Google has demoted its own browser’s page ranking for violating its rules on paid links

Google has demoted Google Chrome’s PageRank for two months after it was revealed that a marketing campaign for the browser violated Google’s own  webmaster guidelines for paid links and thin content.

According to a Search Engine Land report, Google hired UK-based marketing company Unruly Media to run an online video advertising campaign where bloggers were paid to “write about whatever they want[ed], positive or negative, with the only requirement being that the Chrome video be included as part of their post”.

 Rules are rules

The violation occurred when a blogger linked directly to Chrome’s download site without including a nonfollow attribute, which would have prevented the link  from being picked up by Google’s ranking algorithm, according to the report.

As a result of the manual demotion, Google Chrome, one the top ranking responses to searches on browsers before the incident, has dropped significantly, now appearing on page five of a Google search, apart from the sponsored link right at the top of page one.

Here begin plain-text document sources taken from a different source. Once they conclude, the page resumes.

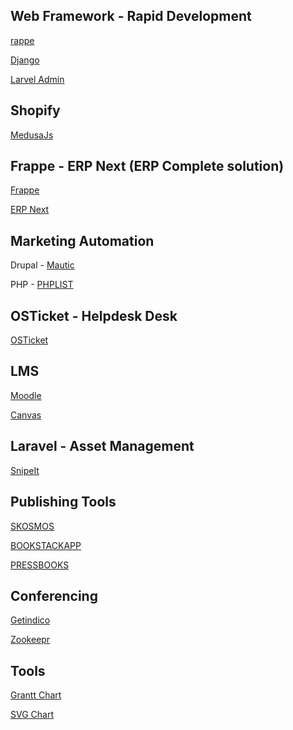 ## Web Framework - Rapid Development

[rappe](https://frappe.io/)

[Django](https://www.djangoproject.com/)

[Larvel Admin](https://laravel-admin.org/)

## Shopify

[MedusaJs](https://github.com/medusajs)

## Frappe - ERP Next (ERP Complete solution)

[Frappe](https://github.com/frappe)

[ERP Next](https://erpnext.com/)

## Marketing Automation

Drupal - [Mautic](https://www.mautic.org/)

PHP - [PHPLIST](https://www.phplist.org/)

## OSTicket - Helpdesk Desk

[OSTicket](https://osticket.com/)

## LMS

[Moodle](https://download.moodle.org/)

[Canvas](https://github.com/instructure/canvas-lms)

## Laravel - Asset Management

[SnipeIt](https://snipeitapp.com/)

## Publishing Tools

[SKOSMOS](https://skosmos.org/)

[BOOKSTACKAPP](https://www.bookstackapp.com/)

[PRESSBOOKS](https://pressbooks.com/)

## Conferencing

[Getindico](https://getindico.io/)

[Zookeepr](http://zookeepr.org/)

## Tools

[Grantt Chart](https://frappe.io/gantt)

[SVG Chart](https://frappe.io/charts)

In response to the report, Matt Cutts, head of Google’s web spam team, said in a statement on Google + that his team conducted a thorough investigation into the matter, and found that out of the dozen posts, only one blog violated guidelines.

“In response, the webspam team has taken manual action to demote www.google.com/chrome for at least 60 days. After that, someone on the Chrome side can submit a reconsideration request documenting their clean-up just like any other company would. During the 60 days, the PageRank of www.google.com/chrome will also be lowered to reflect the fact that we also won’t trust outgoing links from that page,” he said.

The company added in a statement sent to Search Engine Land that “While Google did not authorise this campaign, and we can find no remaining violations of our webmaster guidelines, we believe Google should be held to a higher standard, so we have taken stricter action than we would against a typical site.”

This is not the first time Google has punished itself for an infraction. Last year Google penalised BeatThatQuote for a similar violation, on the same day it acquired the company.

The company also cracked down on companies like JC Penney, Forbes and Overstock for content farming since it began tackling the issue in 2010.